The ciliospinal reflex response is mainly mediated by second- and third-order sympathetic nerves to the dilatator muscle of the iris. As the pupillary response to various pharmacological agents indicates a sympathetic dysfunction in patients with cluster headache, the ciliospinal reflex was studied in 25 patients. Five of these patients with cluster headache exhibited a Horner-like syndrome (miosis, ptosis) on the symptomatic side. The pupillary responses to phenylephrine and tyramine showed that the Horner-like syndrome was due to postganglionic sympathetic nerve dysfunction. Their ciliospinal reflex response on the symptomatic side was significantly less than in controls and in other patients with cluster headache, lacking a Horner-like syndrome. This also applied to the nonsymptomatic side compared to the majority of cluster headache patients without any clinical evidence of sympathetic nerve dysfunction.
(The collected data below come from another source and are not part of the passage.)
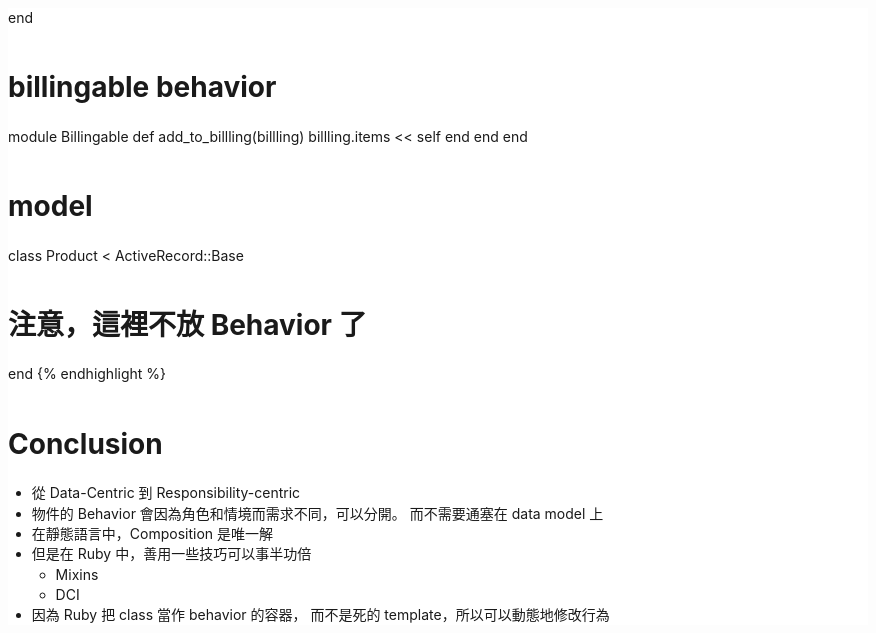   end

  # billingable behavior
  module Billingable
    def add_to_billling(billling)
      billling.items << self
    end
  end
end

# model
class Product < ActiveRecord::Base
  # 注意，這裡不放 Behavior 了
end
{% endhighlight %}

# Conclusion

- 從 Data-Centric 到 Responsibility-centric
- 物件的 Behavior 會因為⾓色和情境⽽需求不同，可以分開。
  ⽽不需要通塞在 data model 上
- 在靜態語⾔中，Composition 是唯⼀解
- 但是在 Ruby 中，善⽤⼀些技巧可以事半功倍
  * Mixins
  * DCI
- 因為 Ruby 把 class 當作 behavior 的容器，
  ⽽不是死的 template，所以可以動態地修改⾏為
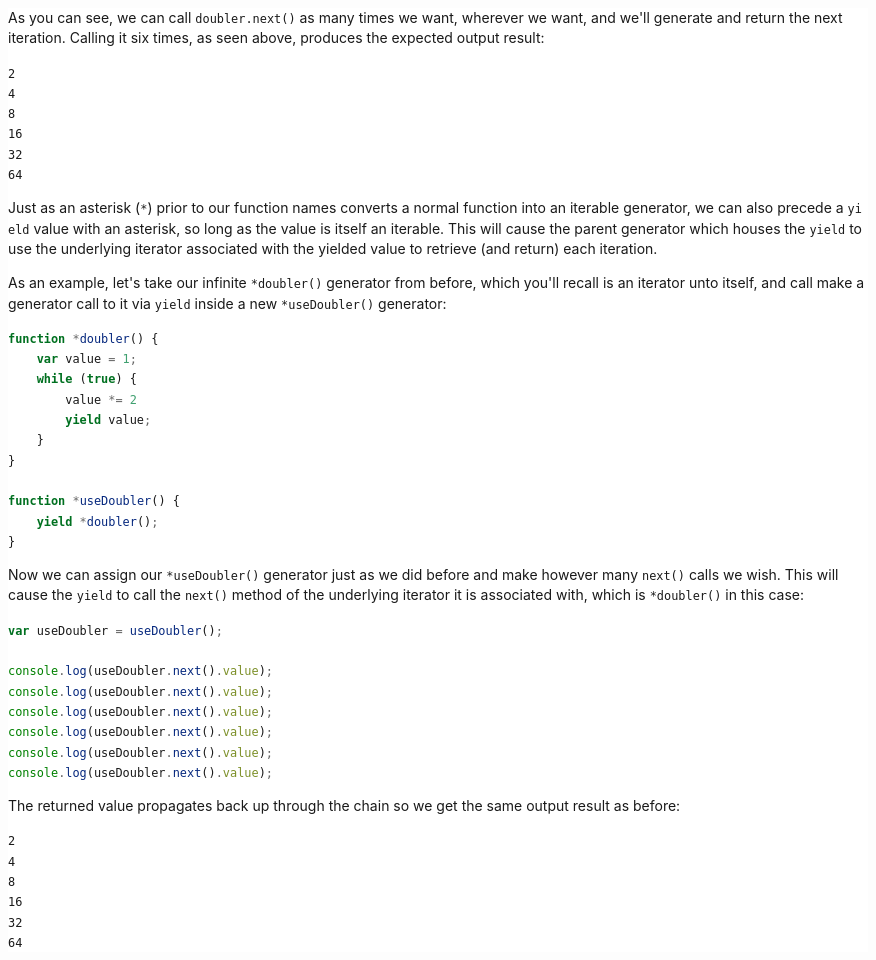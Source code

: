 As you can see, we can call `doubler.next()` as many times we want, wherever we want, and we'll generate and return the next iteration.  Calling it six times, as seen above, produces the expected output result:

```
2
4
8
16
32
64
```

Just as an asterisk (`*`) prior to our function names converts a normal function into an iterable generator, we can also precede a `yield` value with an asterisk, so long as the value is itself an iterable.  This will cause the parent generator which houses the `yield` to use the underlying iterator associated with the yielded value to retrieve (and return) each iteration.

As an example, let's take our infinite `*doubler()` generator from before, which you'll recall is an iterator unto itself, and call make a generator call to it via `yield` inside a new `*useDoubler()` generator:

```js
function *doubler() {
    var value = 1;
    while (true) {
        value *= 2
        yield value;
    }
}

function *useDoubler() {
    yield *doubler();
}
```

Now we can assign our `*useDoubler()` generator just as we did before and make however many `next()` calls we wish.  This will cause the `yield` to call the `next()` method of the underlying iterator it is associated with, which is `*doubler()` in this case:

```js
var useDoubler = useDoubler();

console.log(useDoubler.next().value);
console.log(useDoubler.next().value);
console.log(useDoubler.next().value);
console.log(useDoubler.next().value);
console.log(useDoubler.next().value);
console.log(useDoubler.next().value);
```

The returned value propagates back up through the chain so we get the same output result as before:

```
2
4
8
16
32
64
```
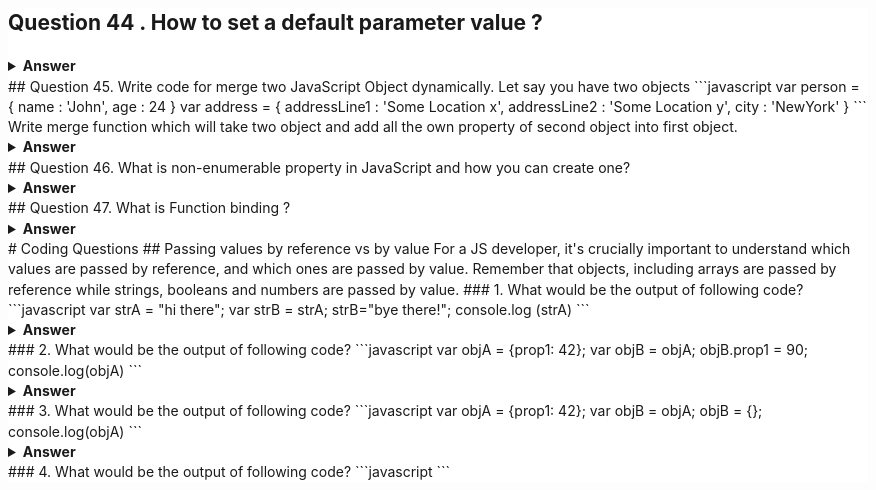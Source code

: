 ## Question 44 . How to set a default parameter value ?
<details><summary><b>Answer</b></summary></details>
## Question 45. Write code for merge two JavaScript Object dynamically.
Let say you have two objects 
```javascript
var person = {
	name : 'John',
	age  : 24
}
var address = {
	addressLine1 : 'Some Location x',
	addressLine2 : 'Some Location y',
	city : 'NewYork'
} 
```
Write merge function which will take two object and add all the own property of second object into first object.
<details><summary><b>Answer</b></summary></details>
## Question 46. What is non-enumerable property in JavaScript and how you can create one?
<details><summary><b>Answer</b></summary></details>
## Question 47. What is Function binding ?
<details><summary><b>Answer</b></summary></details>
# Coding Questions
## Passing values by reference vs by value
For a JS developer, it's crucially important to understand which values are passed by reference,
and which ones are passed by value. Remember that objects, including arrays are passed by reference
while strings, booleans and numbers are passed by value. 
### 1. What would be the output of following code?
```javascript
var strA = "hi there";
var strB = strA;
strB="bye there!";
console.log (strA)
```
<details><summary><b>Answer</b></summary></details>
###  2. What would be the output of following code?
```javascript
var objA = {prop1: 42};
var objB = objA; 
objB.prop1 = 90;
console.log(objA) 
```
<details><summary><b>Answer</b></summary></details>
###  3. What would be the output of following code?
```javascript
var objA = {prop1: 42};
var objB = objA;
objB = {};
console.log(objA)
```
<details><summary><b>Answer</b></summary></details>
###  4. What would be the output of following code?
```javascript
```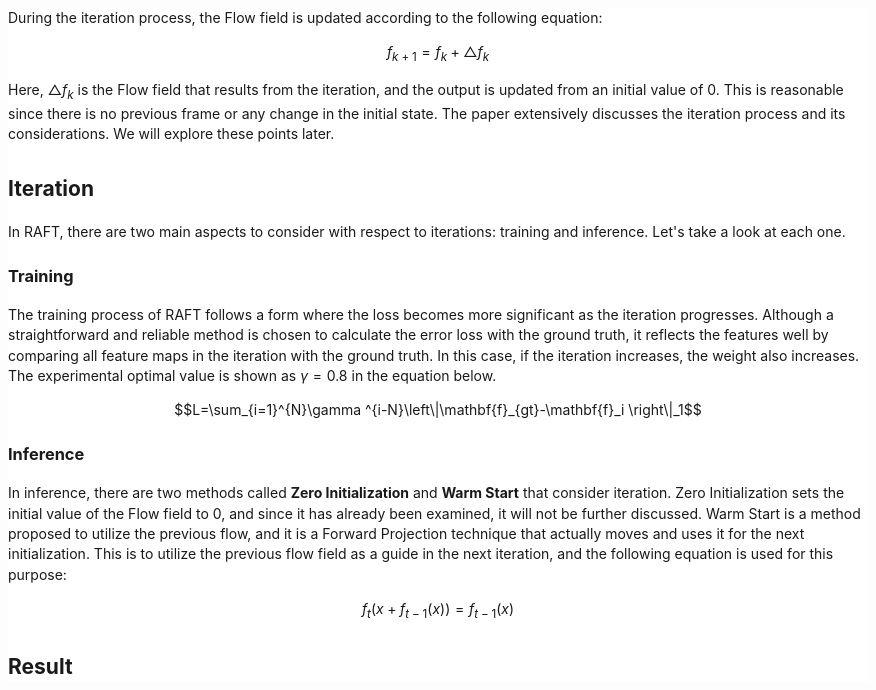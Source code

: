 During the iteration process, the Flow field is updated according to the following equation:

$$f_{k+1}=f_{k}+ \bigtriangleup{f_{k}}$$

Here, $\bigtriangleup{f_{k}}$ is the Flow field that results from the iteration, and the output is updated from an initial value of 0. This is reasonable since there is no previous frame or any change in the initial state. The paper extensively discusses the iteration process and its considerations. We will explore these points later.

## Iteration

In RAFT, there are two main aspects to consider with respect to iterations: training and inference. Let's take a look at each one.

### Training

The training process of RAFT follows a form where the loss becomes more significant as the iteration progresses. Although a straightforward and reliable method is chosen to calculate the error loss with the ground truth, it reflects the features well by comparing all feature maps in the iteration with the ground truth. In this case, if the iteration increases, the weight also increases. The experimental optimal value is shown as $\gamma=0.8$ in the equation below.

$$L=\sum_{i=1}^{N}\gamma ^{i-N}\left\|\mathbf{f}_{gt}-\mathbf{f}_i \right\|_1$$

### Inference

In inference, there are two methods called **Zero Initialization** and **Warm Start** that consider iteration. Zero Initialization sets the initial value of the Flow field to 0, and since it has already been examined, it will not be further discussed. Warm Start is a method proposed to utilize the previous flow, and it is a Forward Projection technique that actually moves and uses it for the next initialization. This is to utilize the previous flow field as a guide in the next iteration, and the following equation is used for this purpose:

$$f_{t}(x+f_{t-1}(x))=f_{t-1}(x)$$

## Result

<p align="center">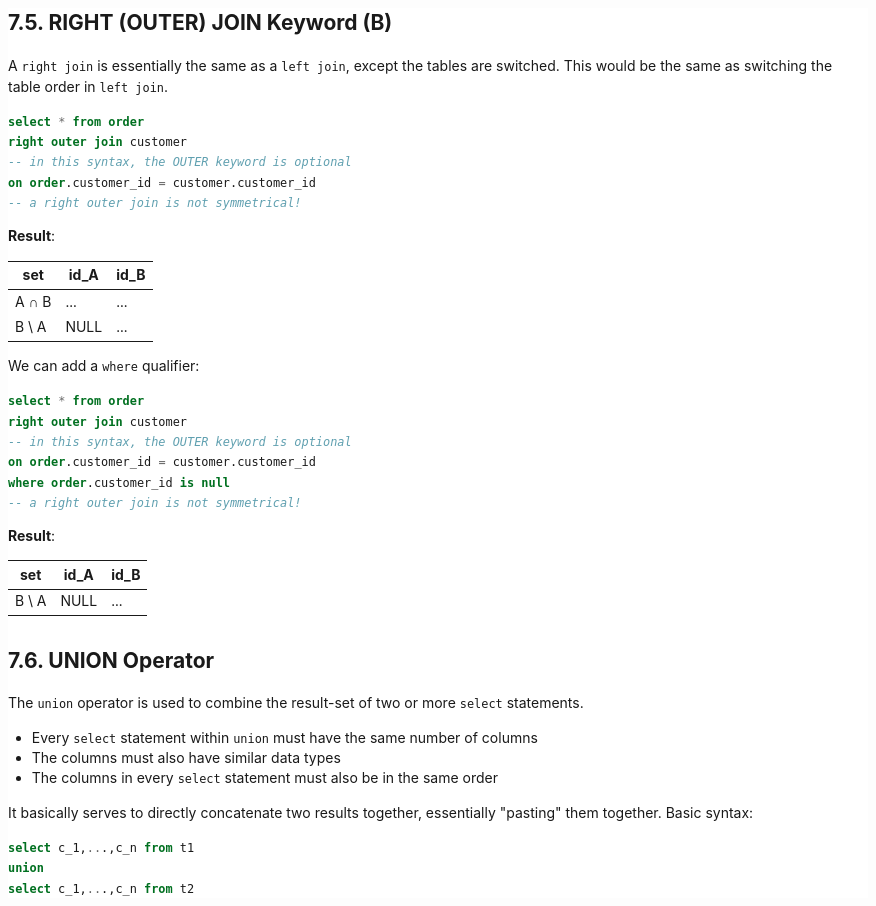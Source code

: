 ## 7.5. RIGHT (OUTER) JOIN Keyword (B)

A `right join` is essentially the same as a `left join`, except the tables are switched. This would be the same as switching the table order in `left join`.

```sql
select * from order
right outer join customer
-- in this syntax, the OUTER keyword is optional
on order.customer_id = customer.customer_id
-- a right outer join is not symmetrical!
```

**Result**:

| set   | id_A | id_B |
| ----- | ---- | ---- |
| A ∩ B | ...  | ...  |
| B \ A    | NULL | ...  |

We can add a `where` qualifier:

```sql
select * from order
right outer join customer
-- in this syntax, the OUTER keyword is optional
on order.customer_id = customer.customer_id
where order.customer_id is null
-- a right outer join is not symmetrical!
```

**Result**:

| set | id_A | id_B |
| --- | ---- | ---- |
| B \ A   | NULL | ...  |

## 7.6. UNION Operator

The `union` operator is used to combine the result-set of two or more `select` statements.

- Every `select` statement within `union` must have the same number of columns
- The columns must also have similar data types
- The columns in every `select` statement must also be in the same order

It basically serves to directly concatenate two results together, essentially "pasting" them together. Basic syntax:

```sql
select c_1,...,c_n from t1
union
select c_1,...,c_n from t2
```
These findings seem to delineate those patients with a Horner-like syndrome as a subgroup, distinctly separated from the majority of cluster headache patients. Furthermore, the findings indicate that the Horner-like syndrome is not a consequence of repeated attacks of headache over many years, but is a manifestation of bilateral cephalic sympathetic dysfunction being more marked on the symptomatic side.

In 18 (72%) of our 25 patients, an asymmetric and lower ciliospinal reflex response on the symptomatic side was seen. In 3 (12%) patients, there was no difference in the response. In 4 patients (16%), the incorrect side was indicated by an asymmetric reflex response. Two of these patients (8%) had suffered from cluster headache on alternating sides.

In summary, the findings support the concept that dysfunction of the sympathetic nervous system, whether peripheral or central, is involved in the pathophysiology of cluster headache.